I work at this desk anywhere from 2-6 hours a day; the rest of my day is spent on my feet working elsewhere. As you can see, I’ve got plenty of space to stand as I wish. To supplement my joy for standing, I’ve got a lacrosse ball for rolling the bottom of my feet and a piece of PVC pipe for standing on to accomplish nearly the same purpose (great for taking care of the tight tissues on the bottom of your feet). The gray object to the left is just an inflated disk that I sometimes stand on to stretch or work my calves (which doesn’t happen when sitting), or just to mix it up (and help maintain strong ankles and good balance).

One of my favorite authors, Kelly Starrett, author of Becoming a Supple Leopard, Deskbound, and Ready to Run, has said, “sitting is death”. I know, it sounds a bit extreme.

To better relate to you (and hopefully make you not think I’m a zealot), I’d paraphrase that to say, “Sitting = lots of problems that could be avoided if you didn’t sit so dang much.”

This is an important subject in my eyes and one that requires repeating. In the photo at the top of the page (in the background of the title), you can see a [standing] desk perfectly at elbow height at a car dealership I was recently at. It has three tall chairs and a bar at the bottom about 6 inches off the ground. When I see something like this, I get pretty excited; not because I hate sitting, but because I have the option to stand! I even get a bar to prop a foot up onto as I stand, making it easier to keep a neutral spine and maintain good posture as I wait.

That’s my computer to the left, with my backpack and jacket on the chair pushed to the side.
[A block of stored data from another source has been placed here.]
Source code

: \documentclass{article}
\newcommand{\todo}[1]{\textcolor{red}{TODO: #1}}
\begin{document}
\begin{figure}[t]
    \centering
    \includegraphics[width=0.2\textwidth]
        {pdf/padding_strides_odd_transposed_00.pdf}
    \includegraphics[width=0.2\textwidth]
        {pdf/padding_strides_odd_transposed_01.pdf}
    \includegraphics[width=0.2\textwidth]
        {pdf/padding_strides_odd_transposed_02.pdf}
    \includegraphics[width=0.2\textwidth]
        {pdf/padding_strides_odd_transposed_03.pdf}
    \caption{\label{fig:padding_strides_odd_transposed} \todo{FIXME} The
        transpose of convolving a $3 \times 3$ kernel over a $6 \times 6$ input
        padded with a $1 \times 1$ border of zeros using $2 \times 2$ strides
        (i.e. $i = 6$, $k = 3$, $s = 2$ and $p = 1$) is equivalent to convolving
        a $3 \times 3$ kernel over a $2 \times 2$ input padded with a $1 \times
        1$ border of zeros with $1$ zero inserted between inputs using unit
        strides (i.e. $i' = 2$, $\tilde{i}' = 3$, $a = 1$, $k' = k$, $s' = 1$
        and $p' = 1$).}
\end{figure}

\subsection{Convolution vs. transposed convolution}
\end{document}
Not to make any judgments, just light assumptions based on her snack and beverage of choice, but I’m betting the lady who came up next to me to sit down came to the dealership in the middle of an inactive workday. A workday where she sat at a desk, followed by sitting (we have no other choice) in her car on the way to the car dealership, just to sit and wait for her car to be done so she could go back to work and sit for the rest of the day. After work, she’s likely going to sit down to dinner as most of us do, and maybe even sit on the couch while she watches her favorite show, The Voice. She likely would’ve spent 13-15 hours of her day sitting, and the rest of it transporting her body from one seat to the next. This is how a lot of people live their lives.

Do you know the feeling you get when you’re sitting in a car for 2-3 hours without stopping and get out to stretch? Your body feels like stretching because it’s cramped, tight, and inactive, and that’s exactly what you’re doing to it to every day you sit for prolonged periods of time (by prolonged, let’s say over an hour at a time without standing). It’s very unnatural.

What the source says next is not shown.